My answer for this question was $2\sin(θ - 30)$, but the answer in the textbook says $-2\sin(θ - 30)$. I tried to use the concept of odd functions so using the idea that $-\sin(θ)= \sin(-θ)$.
So $-2\sin(θ-30) = 2\sin(30-θ)$ but that still is not the same as my answer and I was wondering why?

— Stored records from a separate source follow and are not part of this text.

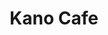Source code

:---
layout: place
title: "Kano Cafe"
permalink: /texas/temple/kano-cafe.html
stateAbbr: TX
stateName: Texas
cityName: Temple
seo:
  name: "Kano Cafe"
  type: Restaurant
  links: https://yoshihibachi.com/
description: "Looking for sushi in Temple, Texas? Check out Kano Cafe for a delightful Japanese dining experience. Enjoy a variety of sushi and other dishes in a welcoming..."
place_id: ChIJiRF6TmJrRYYR35hjoLbqKqQ
photos:
  - name: >-
      places/ChIJiRF6TmJrRYYR35hjoLbqKqQ/photos/AeeoHcJNjC0cIvuh89qfRc30gA2FZQ84FJr-S6WX4JqAFyVyzmAehmW_RtTQHafGTkmnQhRwsKEtJTGh5U4AP0nETLKTVVcujRndKNHWqtigMyU0OMWBTiCBbOPS-Wnqvay0XVFgd4UrblcuZkIKBG4OPirvFjJFVIWgUtGKPgWRmZTraT4876W7rIh4pEBtHF2RE4fVQoT_izfaaFcOo4O17JFEuxBQzgzvEBgHVkuNuDu0xUi2TuYjBh2ez5pFy_1oMTXMQcC_mVAnHTdV4YVVxtlPAlPn5MeCqNwFB04YnJ22DA
    widthPx: 960
    heightPx: 640
    authorAttributions:
      - displayName: Yoshi's Hibachi and Sushi Japanese & Asian Cuisine
        uri: https://maps.google.com/maps/contrib/114122549302678463638
        photoUri: >-
          https://lh3.googleusercontent.com/a-/ALV-UjUaibB0Bywt1e4w3U4oqH6kn401D0hVuw9K2wukgBSsDPGPhRA=s100-p-k-no-mo
    flagContentUri: >-
      https://www.google.com/local/imagery/report/?cb_client=maps_api_places.places_api&image_key=!1e10!2sAF1QipM3UmoqXchXpGRts2c0znHB2lINz6QWBZnyEqAg&hl=en-US
    googleMapsUri: >-
      https://www.google.com/maps/place//data=!3m4!1e2!3m2!1sAF1QipM3UmoqXchXpGRts2c0znHB2lINz6QWBZnyEqAg!2e10!4m2!3m1!1s0x86456b624e7a1189:0xa42aeab6a06398df
  - name: >-
      places/ChIJiRF6TmJrRYYR35hjoLbqKqQ/photos/AeeoHcJA74nMinUbYJ2DfKq9Y-ukGz6__LGvKiPmaLYfCmUFq5fRyZJw2ssUivjTCVFHrsH-PFvAER99mgJuepR6iMu5C0FkHpqnvErCCENKcsXvBxShIpbjPdYmxaKVo_pneCi8N18EvOLrxwBpraDc_hDQX0AvQW-rii_1DGw36TqVzctIV8JSUz1cl-2u0YOvOEZUwwqz3LwJ0SRj8ACcPIgt78HbMi3ZZJ0y7QcHpfH7UPSUoXQCvipY0L3X6OJ2EJ_575qrq8H8s01VGimWov5LSkTQG0g7gOlUx8Kjtpn8Fw
    widthPx: 1280
    heightPx: 960
    authorAttributions:
      - displayName: Kano Cafe
        uri: https://maps.google.com/maps/contrib/115067302004144941035
        photoUri: >-
          https://lh3.googleusercontent.com/a/ACg8ocLyDbRiX243IUjkSnugvxyK6LC3J3Td6udI6YKHKOWEl06OSg=s100-p-k-no-mo
    flagContentUri: >-
      https://www.google.com/local/imagery/report/?cb_client=maps_api_places.places_api&image_key=!1e10!2sAF1QipNxG8novHPc3O01DvcNdHdjWDMpvSz3Un9WibBw&hl=en-US
    googleMapsUri: >-
      https://www.google.com/maps/place//data=!3m4!1e2!3m2!1sAF1QipNxG8novHPc3O01DvcNdHdjWDMpvSz3Un9WibBw!2e10!4m2!3m1!1s0x86456b624e7a1189:0xa42aeab6a06398df
  - name: >-
      places/ChIJiRF6TmJrRYYR35hjoLbqKqQ/photos/AeeoHcLYaibGYMC2LFyO79LjIlPzLqnB5tXmbvJwzNVghu1AfS5HU_svulCFN0kKxpqGl9C2gcCMWNw8myniMDQXn52u8qrFBnUuJ8F22tZgoWfggiayh9K7WV_ZLsM6WlkL00ZXapZPcUL0M8e4K7gi8C_HGt6wShgNbtTE7O1PrmYmIvuqpXtH92KYJYJzvcXCz1JXczfHywqtF-xlj8BNt7vsC4nSKw2QF_3prdywB07WeCq7Id-dR2_8e6-vUCRQa-XUNG2wEk7iriUlbYlO0a8FfTo85jZqh9imzU9K_SywdaQwrf8IY6h-tifmQMyO0Zd_LwNMn0FFhBOHUY4ncFwmSwoZx_798PCi59a_oSvc7JSEgCnPMXLNd8yLz2IuNxgxYfgKXSy53cmmQW1jTZBznWI8ulIHMouSLgnDkgiBBQ
    widthPx: 3024
    heightPx: 4032
    authorAttributions:
      - displayName: Luis Ortiz
        uri: https://maps.google.com/maps/contrib/101210391492754196452
        photoUri: >-
          https://lh3.googleusercontent.com/a-/ALV-UjWT5JKwOmhv_JcovY39wtC4KsOIPghuT3UNgSgTTmH3tgNNIWk=s100-p-k-no-mo
    flagContentUri: >-
      https://www.google.com/local/imagery/report/?cb_client=maps_api_places.places_api&image_key=!1e10!2sCIHM0ogKEICAgMDw_aTCTg&hl=en-US
    googleMapsUri: >-
      https://www.google.com/maps/place//data=!3m4!1e2!3m2!1sCIHM0ogKEICAgMDw_aTCTg!2e10!4m2!3m1!1s0x86456b624e7a1189:0xa42aeab6a06398df
  - name: >-
      places/ChIJiRF6TmJrRYYR35hjoLbqKqQ/photos/AeeoHcIC8qnw72usMkr-GXZmKoUhDY-WL4BMViSV5w670cjhBNDkV4zeS4bwy_3MfhGCLEmgRiUOy6D4BeCiay0K3nHXlN2aE4HqhjaydEL9d-gI492dUfTcbG4-8EK3EmgJpCLMph_3AQNEFJ1q_2uhREvjODRrnwo7ftI8p5x6CvpNvFztCiFq3ylTbTxqIUQ8qcX9ys3Y22ZU-TPwR6gl4jZsmFDa7J76ERE6HkZGghF7Asd8tseEvjkgUjvYjqFfLHesqSm4JoU_-NTO8ocTMGVvgAOGHqA_AhTYTNKlPNRfvUgliReiRqXZ3ZMU7glvlbFmknhM3DGwDX65Amts5XGsw1LdhmSw-563P3OCeqdcLQy8KztQB6n2zT5WTnioM8joTRF0QD3eozliOSegUWcxKonq5UN7PPSgjPCeJ5_jQAoQ
    widthPx: 3000
    heightPx: 4000
    authorAttributions:
      - displayName: Marcello Hargett
        uri: https://maps.google.com/maps/contrib/103097022145985847002
        photoUri: >-
          https://lh3.googleusercontent.com/a-/ALV-UjXVuJ5XJ_-OMJge3d94jsKXORnaXMOswCGIIQyBqLYl0PdUXY20jg=s100-p-k-no-mo
    flagContentUri: >-
      https://www.google.com/local/imagery/report/?cb_client=maps_api_places.places_api&image_key=!1e10!2sCIHM0ogKEICAgICTo7eEgAE&hl=en-US
    googleMapsUri: >-
      https://www.google.com/maps/place//data=!3m4!1e2!3m2!1sCIHM0ogKEICAgICTo7eEgAE!2e10!4m2!3m1!1s0x86456b624e7a1189:0xa42aeab6a06398df
  - name: >-
      places/ChIJiRF6TmJrRYYR35hjoLbqKqQ/photos/AeeoHcIMNMCmJKnXlmvE81NgTT7QtxLLsKTCkWJ3IofnDRvAgHydNmcLtbCiM7KfMqE5IMWltx0-fDydotiAq62LewrZa5_sKrSfNYa7bwmuF-_aGu4uXbjU6eF1Doj5XAcvk95H7nhSDnpT3EIZpyztybjk6AuibRb1phCzL-U5y8C5xN4kgnr-xyB2-I1iOD3bp6sEM0WpfhujReaAt41U5VuThNKimHl6Y_aBvO7A_lElPD8Qfl7WbNiaM5lPBllABCmHiwVyfW6Z5eE38QzaXcvpmlESMFSCAjQJ8chMDV0A_GFE0fx2zPXwHsA0uewHQOL_0ZkmTLqy2VXZJmGSXaT-KEDpBjRtlMNbbCvJ_q5ySAq7MQcsqu3BO3KHxnGsmS70icAtImusxNg0BPr0UOtmB6JQSA_ffm3xqM-HLbmk0J1X
    widthPx: 4032
    heightPx: 2268
    authorAttributions:
      - displayName: Jo Stockton
        uri: https://maps.google.com/maps/contrib/106073703103843113016
        photoUri: >-
          https://lh3.googleusercontent.com/a-/ALV-UjVqXDJ61eCQn4dwjZ_n2qL3OYATcFoD0UaTb_UG7RA1bEnWLrbQ=s100-p-k-no-mo
    flagContentUri: >-
      https://www.google.com/local/imagery/report/?cb_client=maps_api_places.places_api&image_key=!1e10!2sCIHM0ogKEICAgMDwhaS0-gE&hl=en-US
    googleMapsUri: >-
      https://www.google.com/maps/place//data=!3m4!1e2!3m2!1sCIHM0ogKEICAgMDwhaS0-gE!2e10!4m2!3m1!1s0x86456b624e7a1189:0xa42aeab6a06398df
  - name: >-
      places/ChIJiRF6TmJrRYYR35hjoLbqKqQ/photos/AeeoHcKfUDDbGyk_YwTv9uoeH-RpyKIUbskvy-R6rjYqcwqfGUgaez5xjo4rQ0MlRdUshc9v-SgB0aNXglfVxsHQfxL6xDAekLvHZ4zT2rzd0hIWGSL-Q9wyXSaanb8fxVJpzk8XBTi0h_aiNSsZbF_qGFspsW90W-PSt6hryj6o8lPZt-WZD7VYXbyaSAHZTC-r9jIp1fLP1zr7PSrGQ8wLxxwbMAJD4_frfj6NXFE-3JctcLX23gKQdTQRZpppmOcwN7zhl3o5h3MZUiR28TY_DMauPJt2jdCrM-G24tT2ApJsH5HXRw8aDIlB0hTAhbtZLo0WOgd5LMIk-8Rm8A81hC16KVidkfPmsGnSmMre2XvH4BGyKxaXTggBee32L7GlMqytcboBOibBA7RJ-Iuzcix7C3FAKLnOARBDIkAttVUz5t9Y
    widthPx: 3024
    heightPx: 2232
    authorAttributions:
      - displayName: Tate Vinson
        uri: https://maps.google.com/maps/contrib/117502684203964055126
        photoUri: >-
          https://lh3.googleusercontent.com/a-/ALV-UjUSUiJLVMxMI8McDh7_zjc14cQaBwAaAvkkDKsdmljELGe5dL4i=s100-p-k-no-mo
    flagContentUri: >-
      https://www.google.com/local/imagery/report/?cb_client=maps_api_places.places_api&image_key=!1e10!2sCIHM0ogKEICAgIClppfkiwE&hl=en-US
    googleMapsUri: >-
      https://www.google.com/maps/place//data=!3m4!1e2!3m2!1sCIHM0ogKEICAgIClppfkiwE!2e10!4m2!3m1!1s0x86456b624e7a1189:0xa42aeab6a06398df
  - name: >-
      places/ChIJiRF6TmJrRYYR35hjoLbqKqQ/photos/AeeoHcKsXbURN-wW7Tk1saSbcE-P_IKpO-N6rxGP_s3qL43m2EDsR4WjVLcA2jO-5QkrmDQegiUZPeJ78VuuxnYn9WVA1-4yKc4Hjbq1-iMbA6OIM5SZIy6QroXwzfNYH5fGp8ala2R64LajR_65Kp8teogOpbUFF9QF8QRmwCfnQw1wutPIi_BajUy8ngAx_bjtDAniuVUaIVqMPNrU3x2h-4OC6kRNoVfd1J4qSLCbgWGeRr79qlWiLwQ7hQTQDUjLFOkJUoRjQcNRZyjK145PGiRgG65QjAMANNiyfm7mnH-tp_yKdX9zQ2OYRO2Kqh1CrgOumsXPERkok6-zB48Yg8rMISzdIIiKXbT4_qPfZTNpizaR4qeqhb6xg3zRASPDW9cNTbhAIReA5RzFIHq4N7dLWBilObrnGGtAC7rqmChWczzL
    widthPx: 3024
    heightPx: 4032
    authorAttributions:
      - displayName: Nidia Lowery
        uri: https://maps.google.com/maps/contrib/100472695803348065465
        photoUri: >-
          https://lh3.googleusercontent.com/a-/ALV-UjUhX2RdK_SY-gh2PUvhMfgNEavhHJu8_O4VizDgDF15v0EbVu5Vxg=s100-p-k-no-mo
    flagContentUri: >-
      https://www.google.com/local/imagery/report/?cb_client=maps_api_places.places_api&image_key=!1e10!2sCIHM0ogKEICAgICvnayjoAE&hl=en-US
    googleMapsUri: >-
      https://www.google.com/maps/place//data=!3m4!1e2!3m2!1sCIHM0ogKEICAgICvnayjoAE!2e10!4m2!3m1!1s0x86456b624e7a1189:0xa42aeab6a06398df
  - name: >-
      places/ChIJiRF6TmJrRYYR35hjoLbqKqQ/photos/AeeoHcKOftLCpSB-4UOLt_sz12nw5Ck2bH1i9gaZPEyQm6xIyyhJqt062tXePO88yeweCUzfrkxy-qH7WBZ7FiD2PLD_PQHrQQZsMZwwgAzA47PkdYtQ2vyOEqn4Wi-A7NIAv3U6_NN92Bd8Vie2R2hiRPDmfsz6j-L9K3OAwPENMcv6dtLxGVwfNj3htQbotZ9ueoIA8GLU71yWOHU0m2CzkoslEJ05xV8IDRVsdwJAOITNtLZSV26gj_tYhMIHzwMZLWb47OfwsRvY7qIvDCJtvRhO3FPi7vO42yKxylgFpv0bq9kW5rGWA-VoHJ2WhkrgwmAQGwxZ8Vn1HOPHiUh9VDAAl45Li3IcGZhBlMCm3h8UZBqQIxwHLIOFLUQas54MZSvipLQIZh6JLZznD0zAPlMqldGSQ6LEEuzkQNPBww5PUO6N
    widthPx: 4032
    heightPx: 3024
    authorAttributions:
      - displayName: Kendra Goodman
        uri: https://maps.google.com/maps/contrib/101348358894328356594
        photoUri: >-
          https://lh3.googleusercontent.com/a/ACg8ocKc-TCYqOdAHdg6-r8jOh7WMmvHazsLdQRHNbuFAVFZ949xnw=s100-p-k-no-mo
    flagContentUri: >-
      https://www.google.com/local/imagery/report/?cb_client=maps_api_places.places_api&image_key=!1e10!2sCIHM0ogKEICAgICRkOWj5QE&hl=en-US
    googleMapsUri: >-
      https://www.google.com/maps/place//data=!3m4!1e2!3m2!1sCIHM0ogKEICAgICRkOWj5QE!2e10!4m2!3m1!1s0x86456b624e7a1189:0xa42aeab6a06398df
  - name: >-
      places/ChIJiRF6TmJrRYYR35hjoLbqKqQ/photos/AeeoHcKAvsGcnnhUY6-mHzGM1iN1OWRFhwItmj7zaf5mvU2PtlOz2GhjoXAiXmcomai_8LB0QXAZ-oV_cFBJidmJKuPyRgsZugzjRt9D_ydF75Yp3_HTvFnEqqG_ZagLLqpdtzCkCfXpwH-8RWHcDsdzyfZaXrlSeOE7dfESWbvn86hGm-ntEf5nc98uYfYnNhZqzizAWmL-8O5bBgaQWzNVVMXc8sERC1GosKRgBCqhmlUTojbyxMSgF1sA9SYUHy-rXNejYLw0yekRJmB5uEgMWfNDjc1UER36-rMWJ4T3KNdERK-Uj86caAyV38cm5AcLzVcNixuHhVHrERotn1JxELLEh-6cA0u5wP5R1BUzfqJyVFLc-VV42I6E-bEuoibYbULwCAjqyFm-Ja2qHuLhbhL5093m0es5Fif3O8eVBALv_4rB
    widthPx: 2992
    heightPx: 2992
    authorAttributions:
      - displayName: Troy Wells
        uri: https://maps.google.com/maps/contrib/117546966256151071908
        photoUri: >-
          https://lh3.googleusercontent.com/a/ACg8ocJ8g1HPy6AfB2HopSdVyegzVItzR_QNl2rL0F98uLsu6Ndr=s100-p-k-no-mo
    flagContentUri: >-
      https://www.google.com/local/imagery/report/?cb_client=maps_api_places.places_api&image_key=!1e10!2sCIHM0ogKEICAgIChucS-kQE&hl=en-US
    googleMapsUri: >-
      https://www.google.com/maps/place//data=!3m4!1e2!3m2!1sCIHM0ogKEICAgIChucS-kQE!2e10!4m2!3m1!1s0x86456b624e7a1189:0xa42aeab6a06398df
  - name: >-
      places/ChIJiRF6TmJrRYYR35hjoLbqKqQ/photos/AeeoHcK6iFPLBykCQBYF3oufUu5VKTIVns9_JO1uCS264PlGb_d89FD5gVD_rT62fkNW9OlrMXEHdH6rFjUIvG_aCNFarYuSCD4NI6c1773D9nbeUiAT08IHLXZenb08o_QDzza4wBYp5MusBkQSAmNlQuTH5KMkPTX04kBSENcd8_wNrcXSCmFq6uNMxt_BJwItcK9j2ueezi-40QT_7xBlcJj8NZ4Y98ELFUjdy9TC3rEuOErBwzJf42D4tpSsguQXUG8Gja5yGgboprY5Rf0f5RlGZ9_I2nz6uDfg8Iz7A7-fxXkU6kIjasbXQwADy27iRiT8VBI-HT_Q1soik2ze6k1KA0pOV9gLr12AsFeVEa2kvAx7DjuQhvH3h_VFQlrzBnsVksG6VZmNnK3pfdS_lW6CBBSm67DOl8x1gTWGM0jbPG06
    widthPx: 4032
    heightPx: 2268
    authorAttributions:
      - displayName: Sovathna Phan
        uri: https://maps.google.com/maps/contrib/115317211887443221674
        photoUri: >-
          https://lh3.googleusercontent.com/a-/ALV-UjXTrGHwxiZYZ_qmSXWBc0ZSOZji9NVjP9hh_UbBHf6JPfsucZ9E=s100-p-k-no-mo
    flagContentUri: >-
      https://www.google.com/local/imagery/report/?cb_client=maps_api_places.places_api&image_key=!1e10!2sCIHM0ogKEICAgIDFjPfJzgE&hl=en-US
    googleMapsUri: >-
      https://www.google.com/maps/place//data=!3m4!1e2!3m2!1sCIHM0ogKEICAgIDFjPfJzgE!2e10!4m2!3m1!1s0x86456b624e7a1189:0xa42aeab6a06398df
address: 2201 SW H K Dodgen Loop, Temple, TX 76502, USA
street: 2201 SW H K Dodgen Loop
city: Temple
state: TX
zip: '76502'
country: USA
neighborhood: null
latitude: '31.075329'
longitude: '-97.378763'
accessibility_options:
  wheelchairAccessibleParking: true
  wheelchairAccessibleEntrance: true
  wheelchairAccessibleRestroom: true
  wheelchairAccessibleSeating: true
business_status: OPERATIONAL
name: Kano Cafe
google_maps_links:
  directionsUri: >-
    https://www.google.com/maps/dir//''/data=!4m7!4m6!1m1!4e2!1m2!1m1!1s0x86456b624e7a1189:0xa42aeab6a06398df!3e0
  placeUri: https://maps.google.com/?cid=11829525441337858271
  writeAReviewUri: >-
    https://www.google.com/maps/place//data=!4m3!3m2!1s0x86456b624e7a1189:0xa42aeab6a06398df!12e1
  reviewsUri: >-
    https://www.google.com/maps/place//data=!4m4!3m3!1s0x86456b624e7a1189:0xa42aeab6a06398df!9m1!1b1
  photosUri: >-
    https://www.google.com/maps/place//data=!4m3!3m2!1s0x86456b624e7a1189:0xa42aeab6a06398df!10e5
primary_type: Restaurant
opening_hours:
  regular: null
  current: null
secondary_opening_hours:
  regular:
    weekdayDescriptions: null
    type: null
  current:
    weekdayDescriptions: null
    type: null
phone: (254) 863-2192
price_level: PRICE_LEVEL_MODERATE
price_range: $10 &ndash; $20
rating: '4.1'
rating_count: 597
website: https://yoshihibachi.com/
reviews: null
parking_options: null
payment_options: null
allow_dogs: null
curbside_pickup: null
delivery: null
dine_in: null
good_for_children: null
good_for_groups: null
good_for_sports: null
live_music: null
menu_for_children: null
outdoor_seating: null
reservable: null
restroom: null
serves_beer: null
serves_breakfast: null
serves_brunch: null
serves_cocktails: null
serves_coffee: null
serves_dinner: null
serves_dessert: null
serves_lunch: null
serves_vegetarian_food: null
serves_wine: null
takeout: null
summary: null

---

In addition, the question also asks to give the maximum and minimum values of the function and the values between $0$ and $360$ at which they occur.
I get:
max value $y = 2$ max $x$ at $θ = 120$
min $y$ value = $ -2$ min $x$ at $θ = 300$
But the textbook answers say:
max value $y = 2$ at $θ = 300$ min value $y = -2$ at $θ = 106.3$
I am quite confused as to why.
Thank you.
Hint: Assume that the expression can be rewritten as
$$A\sin(\theta+\phi)=A\sin\theta\cos\phi + A\cos\theta \sin \phi$$
I used the formula for the sum of angles for the sine function. Now, compare your expression to this expression to obtain
$$-\sqrt{3}=A\cos \phi$$ $$1=A\sin \phi.$$
Square both equations and add them to obtain $$A^2\left[\sin^2\phi + \cos^2\phi \right]=1^2+(-\sqrt{3})^2$$ $$\implies A^2 = 1+3$$ $$\implies A^2=4.$$ I used the theorem of Pythagoras. Now, divide both equations to obtain $$\dfrac{\sin \phi}{\cos \phi}= \dfrac{1}{-\sqrt{3}}.$$ $$\implies \tan \phi = -1/\sqrt{3}.$$ Can you determine $A$ and $\phi$ from that? You can use $\phi=-\alpha$ to obtain your value for alpha.